Tuesday, April 1, 2014
Gathering in Christ
Now it came to pass in those days that He went out to the mountain to pray, and continued all night in prayer to God. And when it was day, He called His disciples to Himself, and from them He chose twelve whom He named apostles…
It is not a haphazard thing, but in the constitution of God, that there are certain times of the day when it not only seems easier, but it is easier, to meet God. If you have ever prayed in the dawn, you will ask yourself why you were so foolish as to not do it always; it is difficult to get into communication with God in the midst of the hurly-burly of the day. George MacDonald said that if he did not open wide the door of his mind to God in the early morning, he worked in the finite all the rest of the day -- “Stand on the finite, act upon the wrong.” It is not sentiment but an implicit reality that the conditions of dawn and communion with God go together. When the day of God appears, there will be no night, always dawn and day. There is nothing of the nature of strain in God’s Day; it is all free and beautiful and fine. “And there shall be night no more.”
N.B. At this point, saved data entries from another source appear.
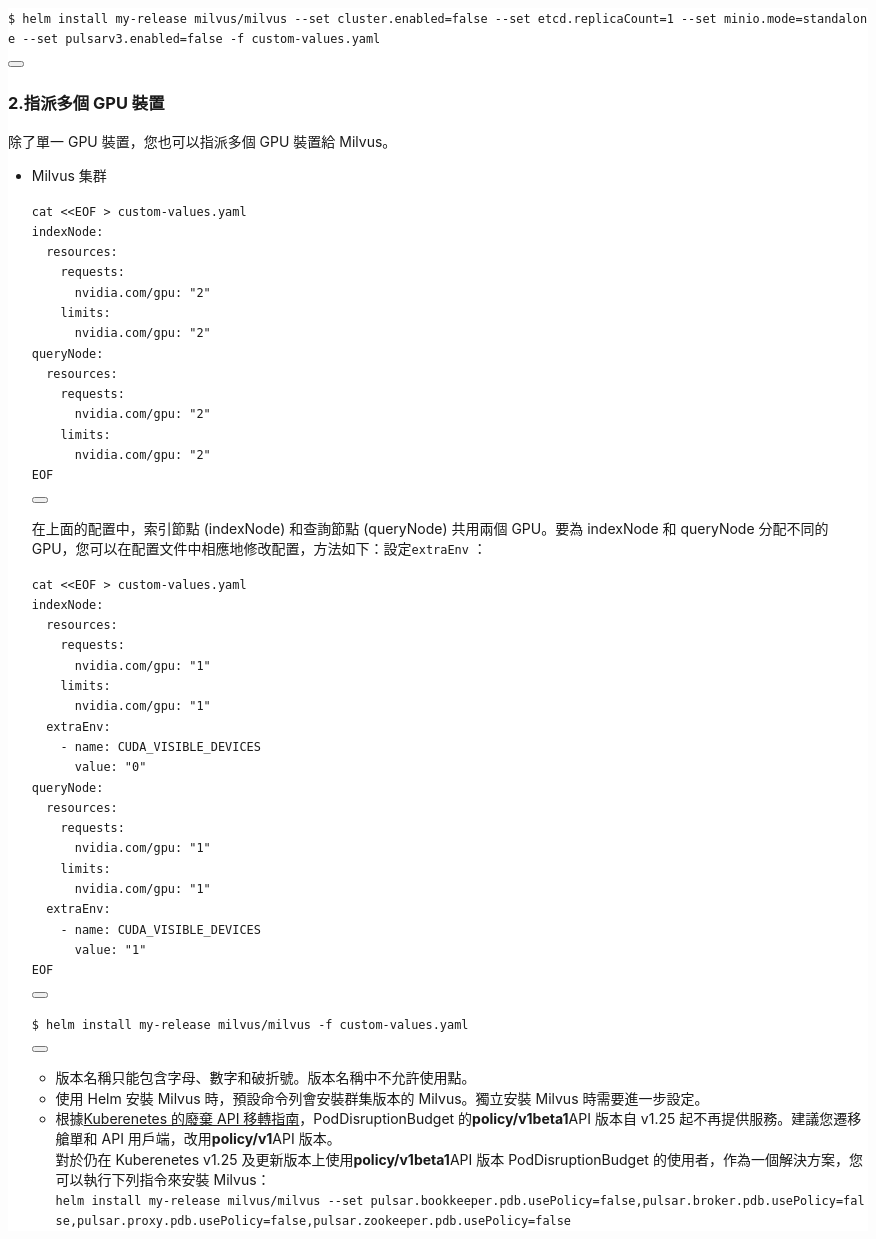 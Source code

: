 <pre><code translate="no" class="language-bash">$ helm install my-release milvus/milvus --<span class="hljs-built_in">set</span> cluster.enabled=<span class="hljs-literal">false</span> --<span class="hljs-built_in">set</span> etcd.replicaCount=1 --<span class="hljs-built_in">set</span> minio.mode=standalone --<span class="hljs-built_in">set</span> pulsarv3.enabled=<span class="hljs-literal">false</span> -f custom-values.yaml
<button class="copy-code-btn"></button></code></pre></li>
</ul>
<h3 id="2-Assign-multiple-GPU-devices" class="common-anchor-header">2.指派多個 GPU 裝置</h3><p>除了單一 GPU 裝置，您也可以指派多個 GPU 裝置給 Milvus。</p>
<ul>
<li><p>Milvus 集群</p>
<pre><code translate="no" class="language-bash"><span class="hljs-built_in">cat</span> &lt;&lt;<span class="hljs-string">EOF &gt; custom-values.yaml
indexNode:
  resources:
    requests:
      nvidia.com/gpu: &quot;2&quot;
    limits:
      nvidia.com/gpu: &quot;2&quot;
queryNode:
  resources:
    requests:
      nvidia.com/gpu: &quot;2&quot;
    limits:
      nvidia.com/gpu: &quot;2&quot;
EOF</span>
<button class="copy-code-btn"></button></code></pre>
<p>在上面的配置中，索引節點 (indexNode) 和查詢節點 (queryNode) 共用兩個 GPU。要為 indexNode 和 queryNode 分配不同的 GPU，您可以在配置文件中相應地修改配置，方法如下：設定<code translate="no">extraEnv</code> ：</p>
<pre><code translate="no" class="language-bash"><span class="hljs-built_in">cat</span> &lt;&lt;<span class="hljs-string">EOF &gt; custom-values.yaml
indexNode:
  resources:
    requests:
      nvidia.com/gpu: &quot;1&quot;
    limits:
      nvidia.com/gpu: &quot;1&quot;
  extraEnv:
    - name: CUDA_VISIBLE_DEVICES
      value: &quot;0&quot;
queryNode:
  resources:
    requests:
      nvidia.com/gpu: &quot;1&quot;
    limits:
      nvidia.com/gpu: &quot;1&quot;
  extraEnv:
    - name: CUDA_VISIBLE_DEVICES
      value: &quot;1&quot;
EOF</span>
<button class="copy-code-btn"></button></code></pre>
<pre><code translate="no" class="language-bash">$ helm install my-release milvus/milvus -f custom-values.yaml
<button class="copy-code-btn"></button></code></pre>
  <div class="alert note">
    <ul>
      <li>版本名稱只能包含字母、數字和破折號。版本名稱中不允許使用點。</li>
      <li>使用 Helm 安裝 Milvus 時，預設命令列會安裝群集版本的 Milvus。獨立安裝 Milvus 時需要進一步設定。</li>
      <li>根據<a href="https://kubernetes.io/docs/reference/using-api/deprecation-guide/#v1-25">Kuberenetes 的廢棄 API 移轉指南</a>，PodDisruptionBudget 的<b>policy/v1beta1</b>API 版本自 v1.25 起不再提供服務。建議您遷移艙單和 API 用戶端，改用<b>policy/v1</b>API 版本。<br/>對於仍在 Kuberenetes v1.25 及更新版本上使用<b>policy/v1beta1</b>API 版本 PodDisruptionBudget 的使用者，作為一個解決方案，您可以執行下列指令來安裝 Milvus：<br/> <code translate="no">helm install my-release milvus/milvus --set pulsar.bookkeeper.pdb.usePolicy=false,pulsar.broker.pdb.usePolicy=false,pulsar.proxy.pdb.usePolicy=false,pulsar.zookeeper.pdb.usePolicy=false</code></li>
We all know when we are at our best intellectually, and if, instead of giving that time to God, we give it to our own development, we not only rob God, but rob ourselves of the possibility of His life thriving in us. We heard it said that we shall suffer if we do not pray; I question it. What will suffer if we do not pray is the life of God in us; but when we do pray and devote the dawns to God, His nature in us develops; there is less self-realization and more Christ-realization.
Excerpts from Oswald Chambers
Daily Devotional Bible, Reading 91 (4/1)
From He Shall Glorify Me
This photograph was taken by Eric Jonas Swensson. See more at his Facebook page called Sound Shore Media.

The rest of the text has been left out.